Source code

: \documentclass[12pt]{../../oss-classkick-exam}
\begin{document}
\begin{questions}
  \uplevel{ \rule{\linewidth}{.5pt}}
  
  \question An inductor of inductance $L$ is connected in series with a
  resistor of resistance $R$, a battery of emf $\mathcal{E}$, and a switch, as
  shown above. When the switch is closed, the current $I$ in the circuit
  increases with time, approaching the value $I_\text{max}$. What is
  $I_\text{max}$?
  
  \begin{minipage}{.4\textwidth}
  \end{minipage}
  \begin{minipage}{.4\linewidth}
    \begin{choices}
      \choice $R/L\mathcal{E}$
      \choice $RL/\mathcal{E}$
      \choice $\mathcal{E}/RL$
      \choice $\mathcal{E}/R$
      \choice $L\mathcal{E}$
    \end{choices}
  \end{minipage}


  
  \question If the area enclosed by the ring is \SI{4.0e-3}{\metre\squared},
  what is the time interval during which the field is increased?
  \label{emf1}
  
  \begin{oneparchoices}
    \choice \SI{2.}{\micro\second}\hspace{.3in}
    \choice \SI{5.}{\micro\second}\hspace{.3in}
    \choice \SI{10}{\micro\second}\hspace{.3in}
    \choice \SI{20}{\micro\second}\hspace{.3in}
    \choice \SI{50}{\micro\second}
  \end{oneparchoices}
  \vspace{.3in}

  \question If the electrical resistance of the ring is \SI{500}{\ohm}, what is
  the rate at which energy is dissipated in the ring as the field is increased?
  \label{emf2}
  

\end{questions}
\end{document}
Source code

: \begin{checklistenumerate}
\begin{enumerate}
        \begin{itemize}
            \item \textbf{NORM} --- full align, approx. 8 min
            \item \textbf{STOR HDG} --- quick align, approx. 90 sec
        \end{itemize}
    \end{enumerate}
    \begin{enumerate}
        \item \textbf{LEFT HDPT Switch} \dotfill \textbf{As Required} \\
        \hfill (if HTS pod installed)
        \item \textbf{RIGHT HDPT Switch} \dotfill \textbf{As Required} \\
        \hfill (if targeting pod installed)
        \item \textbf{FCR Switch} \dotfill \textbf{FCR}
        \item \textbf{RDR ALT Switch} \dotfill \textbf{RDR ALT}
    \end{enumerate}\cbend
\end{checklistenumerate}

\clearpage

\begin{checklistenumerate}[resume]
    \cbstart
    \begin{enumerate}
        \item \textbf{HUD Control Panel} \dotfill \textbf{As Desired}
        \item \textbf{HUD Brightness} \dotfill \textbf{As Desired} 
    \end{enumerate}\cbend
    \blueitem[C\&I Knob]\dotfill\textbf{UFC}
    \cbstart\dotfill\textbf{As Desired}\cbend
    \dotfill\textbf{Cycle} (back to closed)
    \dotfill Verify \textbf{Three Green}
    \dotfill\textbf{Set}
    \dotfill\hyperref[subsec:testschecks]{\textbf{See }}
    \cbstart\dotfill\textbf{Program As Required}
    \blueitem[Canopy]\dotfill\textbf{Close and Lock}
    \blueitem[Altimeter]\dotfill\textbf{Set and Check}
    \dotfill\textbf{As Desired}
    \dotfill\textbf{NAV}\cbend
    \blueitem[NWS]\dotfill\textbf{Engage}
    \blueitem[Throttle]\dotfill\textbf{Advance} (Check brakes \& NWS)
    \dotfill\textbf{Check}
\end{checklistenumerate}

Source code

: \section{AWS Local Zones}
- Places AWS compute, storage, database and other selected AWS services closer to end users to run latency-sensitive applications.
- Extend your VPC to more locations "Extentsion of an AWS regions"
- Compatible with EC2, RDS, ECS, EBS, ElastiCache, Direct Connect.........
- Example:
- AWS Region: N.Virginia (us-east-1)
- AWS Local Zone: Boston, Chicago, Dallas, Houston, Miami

-=-=-=-=-

● What the task asks
Copy all lines of the records in which the string "hspace" can be found.

● Solution
    \choice \SI{2.}{\micro\second}\hspace{.3in}
    \choice \SI{5.}{\micro\second}\hspace{.3in}
    \choice \SI{10}{\micro\second}\hspace{.3in}
    \choice \SI{20}{\micro\second}\hspace{.3in}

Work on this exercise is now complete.